-- Exercise inputs follows --
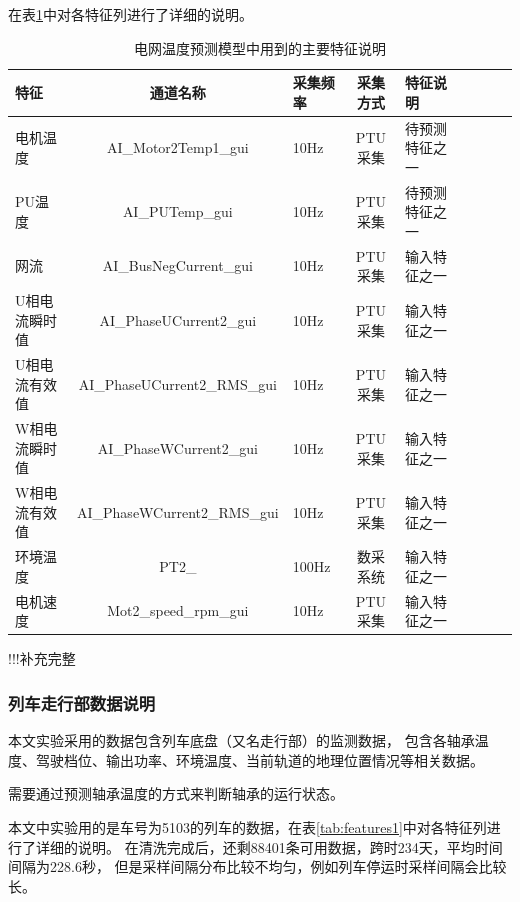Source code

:     在表\ref{tab:features2}中对各特征列进行了详细的说明。
    \begin{table}
        \centering
        \caption{电网温度预测模型中用到的主要特征说明}
        \begin{tabular}{lclclclcl}
          \toprule
          特征    & 通道名称 &采集频率&采集方式 &特征说明                                       \\
          \midrule
          电机温度   & AI\_Motor2Temp1\_gui &10Hz &PTU采集 & 待预测特征之一\\
          PU温度   & AI\_PUTemp\_gui &10Hz &PTU采集 & 待预测特征之一\\
          网流   & AI\_BusNegCurrent\_gui &10Hz &PTU采集 & 输入特征之一\\
          U相电流瞬时值   & AI\_PhaseUCurrent2\_gui &10Hz &PTU采集 & 输入特征之一\\
          U相电流有效值   & AI\_PhaseUCurrent2\_RMS\_gui &10Hz &PTU采集 & 输入特征之一\\
          W相电流瞬时值   & AI\_PhaseWCurrent2\_gui &10Hz &PTU采集 & 输入特征之一\\
          W相电流有效值   & AI\_PhaseWCurrent2\_RMS\_gui &10Hz &PTU采集 & 输入特征之一\\
          环境温度   & PT2\_ &100Hz &数采系统 & 输入特征之一\\
          电机速度   & Mot2\_speed\_rpm\_gui &10Hz &PTU采集 & 输入特征之一\\
          
          \bottomrule
        \end{tabular}
        \label{tab:features2}
      \end{table}
    !!!补充完整
  \subsubsection{列车走行部数据说明}
    本文实验采用的数据包含列车底盘（又名走行部）的监测数据，
    包含各轴承温度、驾驶档位、输出功率、环境温度、当前轨道的地理位置情况等相关数据。

    需要通过预测轴承温度的方式来判断轴承的运行状态。

    本文中实验用的是车号为5103的列车的数据，在表\ref{tab:features1}中对各特征列进行了详细的说明。
    在清洗完成后，还剩88401条可用数据，跨时234天，平均时间间隔为228.6秒，
    但是采样间隔分布比较不均匀，例如列车停运时采样间隔会比较长。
-- Exercise inputs concluded --
**What to do**
Drop the images and quote the entries word for word.

**Answer for this exercise**
Source code

:     在表\ref{tab:features2}中对各特征列进行了详细的说明。
    \begin{table}
        \centering
        \caption{电网温度预测模型中用到的主要特征说明}
        \begin{tabular}{lclclclcl}
          \toprule
          特征    & 通道名称 &采集频率&采集方式 &特征说明                                       \\
          \midrule
          电机温度   & AI\_Motor2Temp1\_gui &10Hz &PTU采集 & 待预测特征之一\\
          PU温度   & AI\_PUTemp\_gui &10Hz &PTU采集 & 待预测特征之一\\
          网流   & AI\_BusNegCurrent\_gui &10Hz &PTU采集 & 输入特征之一\\
          U相电流瞬时值   & AI\_PhaseUCurrent2\_gui &10Hz &PTU采集 & 输入特征之一\\
          U相电流有效值   & AI\_PhaseUCurrent2\_RMS\_gui &10Hz &PTU采集 & 输入特征之一\\
          W相电流瞬时值   & AI\_PhaseWCurrent2\_gui &10Hz &PTU采集 & 输入特征之一\\
          W相电流有效值   & AI\_PhaseWCurrent2\_RMS\_gui &10Hz &PTU采集 & 输入特征之一\\
          环境温度   & PT2\_ &100Hz &数采系统 & 输入特征之一\\
          电机速度   & Mot2\_speed\_rpm\_gui &10Hz &PTU采集 & 输入特征之一\\
          
          \bottomrule
        \end{tabular}
        \label{tab:features2}
      \end{table}
    !!!补充完整
  \subsubsection{列车走行部数据说明}
    本文实验采用的数据包含列车底盘（又名走行部）的监测数据，
    包含各轴承温度、驾驶档位、输出功率、环境温度、当前轨道的地理位置情况等相关数据。

    需要通过预测轴承温度的方式来判断轴承的运行状态。

    本文中实验用的是车号为5103的列车的数据，在表\ref{tab:features1}中对各特征列进行了详细的说明。
    在清洗完成后，还剩88401条可用数据，跨时234天，平均时间间隔为228.6秒，
    但是采样间隔分布比较不均匀，例如列车停运时采样间隔会比较长。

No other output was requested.